Mariella Busi De Logu si distingue per l'attenzione alla dimensione femminile con progetti come "La rosa di Ildegarda von Bingen" o "Giuliana Anicia", recuperando figure storiche di donne dimenticate con immagini e testi calligrafici, unendo Magico Primario e femminismo. La sua idea di arte come oikos (casa sicura) aggiunge una prospettiva ecologica e relazionale assente nel movimento.

Mariella Busi De Logu, pur aderendo al Magico Primario per la sua ricerca di bellezza simbolica e archetipica, lo supera con un linguaggio originale, che include Azioni, pittura, scultura, scrittura e impegno sociale.

Per Flavio Caroli il movimento Magico Primario era un "sintomo di autenticità", una reazione vitale alla sterilità concettuale, un tentativo di riconnettere l'arte alla dimensione del sacro, del bello e dell'umano, in un'epoca dominata dalla frammentazione postmoderna. Mariella Busi De Logu riesce a sviluppare i princìpi in modo autonomo, con un’immersione nel simbolismo e nel mito attraverso un linguaggio figurativo raffinato capace di sviluppare un dialogo emotivo tra passato e presente. Le sue opere non si guardano, si abitano, come un bosco o un giardino incantato.

Mariella Busi De Logu, attraverso progetti come "La rosa di Ildegarda di Bingen" e "Giuliana Anicia", costruisce un ponte tra l'arte del Magico Primario e una rilettura “al femminile” della storia riportando alla luce figure di donne marginalizzate, come Ildegarda von Bingen, mistica e scienziata medievale e Giuliana Anicia, mecenate bizantina, con un linguaggio artistico che combina calligrafia, immagini simboliche e installazioni.
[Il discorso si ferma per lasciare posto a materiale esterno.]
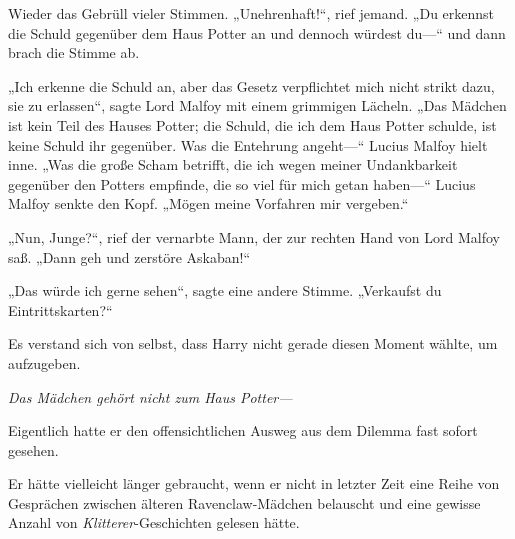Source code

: Wieder das Gebrüll vieler Stimmen.
„Unehrenhaft!“, rief jemand.
„Du erkennst die Schuld gegenüber dem Haus Potter an und dennoch würdest du—“ und dann brach die Stimme ab.

„Ich erkenne die Schuld an, aber das Gesetz verpflichtet mich nicht strikt dazu, sie zu erlassen“, sagte Lord Malfoy mit einem grimmigen Lächeln. „Das Mädchen ist kein Teil des Hauses Potter; die Schuld, die ich dem Haus Potter schulde, ist keine Schuld ihr gegenüber. Was die Entehrung angeht—“ Lucius Malfoy hielt inne. „Was die große Scham betrifft, die ich wegen meiner Undankbarkeit gegenüber den Potters empfinde, die so viel für mich getan haben—“
Lucius Malfoy senkte den Kopf.
„Mögen meine Vorfahren mir vergeben.“

„Nun, Junge?“, rief der vernarbte Mann, der zur rechten Hand von Lord Malfoy saß. „Dann geh und zerstöre Askaban!“

„Das würde ich gerne sehen“, sagte eine andere Stimme. „Verkaufst du Eintrittskarten?“

Es verstand sich von selbst, dass Harry nicht gerade diesen Moment wählte, um aufzugeben.

\emph{Das Mädchen gehört nicht zum Haus Potter—}

Eigentlich hatte er den offensichtlichen Ausweg aus dem Dilemma fast sofort gesehen.

Er hätte vielleicht länger gebraucht, wenn er nicht in letzter Zeit eine Reihe von Gesprächen zwischen älteren Ravenclaw-Mädchen belauscht und eine gewisse Anzahl von \emph{Klitterer}-Geschichten gelesen hätte.

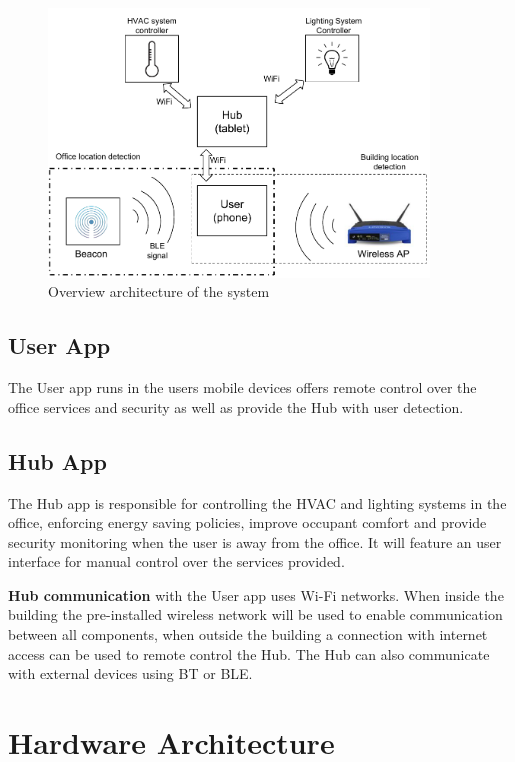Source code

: \begin{figure}[h]
\centering
\includegraphics[width=0.9\textwidth]{Figures/harware_arch}
\caption{Overview architecture of the system}
\label{software1}
\end{figure}


\subsection{User App}

The User app runs in the users mobile devices offers remote control over the office services and security as well as provide the Hub with user detection.



\subsection{Hub App}

The Hub app is responsible for controlling the HVAC and lighting systems in the office, enforcing energy saving policies, improve occupant comfort and provide security monitoring when the user is away from the office.
It will feature an user interface for manual control over the services provided.


\textbf{Hub communication} with the User app uses Wi-Fi networks. When inside the building the pre-installed wireless network will be used to enable communication between all components, when outside the building a connection with internet access can be used to remote control the Hub. The Hub can also communicate with external devices using \ac{BT} or \ac{BLE}.


\section{Hardware Architecture}\label{architecture3}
La sua ricerca non è solo una celebrazione, ma una riparazione storica, che restituisce voce e visibilità a donne che hanno sfidato i limiti del loro tempo. Busi De Logu adatta questa ricerca all'universo femminile, utilizzando simboli primari come la rosa, il bestiario, le lune per esplorare temi come la spiritualità, la cura e la creatività femminile. Le sue opere diventano così un "Luogo degli Dei" contemporaneo, dove il sacro si incarna nella storia delle donne.

Azioni come "Gli Alberi erano Dei" realizzate nella Pineta di Lido di Dante di Ravenna incendiata dolosamente o le mostre in biblioteche rinascimentali mettono in evidenza un dialogo tra corpo femminile, natura e memoria storica, superando la separazione tra arte e contesto. Il suo lavoro non aderisce a un femminismo dichiaratamente antagonista, ma ne incarna i fondamenti in modo poetico e visionario. Richiamando Ildegarda von Bingen o Giuliana Anicia, l'artista sottolinea come la libertà femminile passi attraverso l'arte, la conoscenza e la disobbedienza a modelli imposti. L’artista evidenzia come l'arte possa essere uno strumento di resistenza culturale, unendo la forza archetipica del Magico Primario alla lotta per “una storia e un presente plurale”. Il suo messaggio è chiaro: riconnettere passato e presente per immaginare un futuro dove le donne non siano più "pesci fuor d'acqua", ma protagoniste di un racconto collettivo.